How to Monitoring and Managing GPUs with Nvidia-SMI

The nvidia-smi command-line utility is the gateway to understanding and managing the powerhouse that GPUs represent in GPU servers. In this tutorial, we’ll explore using nvidia-smi to display the full name of NVIDIA GPUs, troubleshoot common issues, and even dive into some advanced features to get the most out of this utility.

What is Nvidia-SMI Used for?

Nvidia-smi provides a treasure trove of information ranging from GPU specifications and usage to temperature readings and power management. Let’s explore some of its use cases and highlight its importance in the realm of GPU management.

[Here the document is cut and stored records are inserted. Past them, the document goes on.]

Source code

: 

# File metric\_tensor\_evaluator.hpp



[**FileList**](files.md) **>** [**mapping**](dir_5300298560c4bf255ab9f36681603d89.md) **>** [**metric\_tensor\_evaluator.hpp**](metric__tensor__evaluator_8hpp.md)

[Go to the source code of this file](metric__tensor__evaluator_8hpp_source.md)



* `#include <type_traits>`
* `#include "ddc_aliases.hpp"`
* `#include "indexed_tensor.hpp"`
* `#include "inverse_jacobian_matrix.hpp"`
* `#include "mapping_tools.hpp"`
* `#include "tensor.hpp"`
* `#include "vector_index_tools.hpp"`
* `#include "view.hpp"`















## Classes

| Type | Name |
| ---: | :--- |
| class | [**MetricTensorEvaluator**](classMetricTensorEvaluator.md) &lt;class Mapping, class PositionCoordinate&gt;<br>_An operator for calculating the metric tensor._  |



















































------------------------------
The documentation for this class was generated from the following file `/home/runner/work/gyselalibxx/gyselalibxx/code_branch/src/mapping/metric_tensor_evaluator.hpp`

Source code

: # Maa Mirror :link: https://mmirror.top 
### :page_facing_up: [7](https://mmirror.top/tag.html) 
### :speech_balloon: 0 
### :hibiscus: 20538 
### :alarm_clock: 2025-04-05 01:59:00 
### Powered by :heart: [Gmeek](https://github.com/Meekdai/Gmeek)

1. Monitoring GPU Performance

At the forefront of its capabilities, nvidia-smi excels in real-time monitoring of GPU performance. This includes tracking GPU utilization, which tells us how much of the GPU’s computational power the system is currently using.

Also, it monitors memory usage, an essential metric for understanding how much of the GPU’s Video RAM (VRAM) applications are occupying, which is crucial in workload management and optimization.

Moreover, nvidia-smi provides real-time temperature readings, ensuring that the GPU operates within safe thermal limits. This aspect is especially important in scenarios involving continuous, intensive GPU usage, as it helps in preventing thermal throttling and maintaining optimal performance.

2. GPU Hardware Configuration

Nvidia-smi isn’t just about monitoring, as it also plays a pivotal role in hardware configuration. It allows us to query various GPU attributes, such as clock speeds, power consumption, and supported features. This information is vital if we’re looking to optimize our systems for specific tasks, whether it’s for maximizing performance in computationally intensive workloads or ensuring energy efficiency in long-running tasks.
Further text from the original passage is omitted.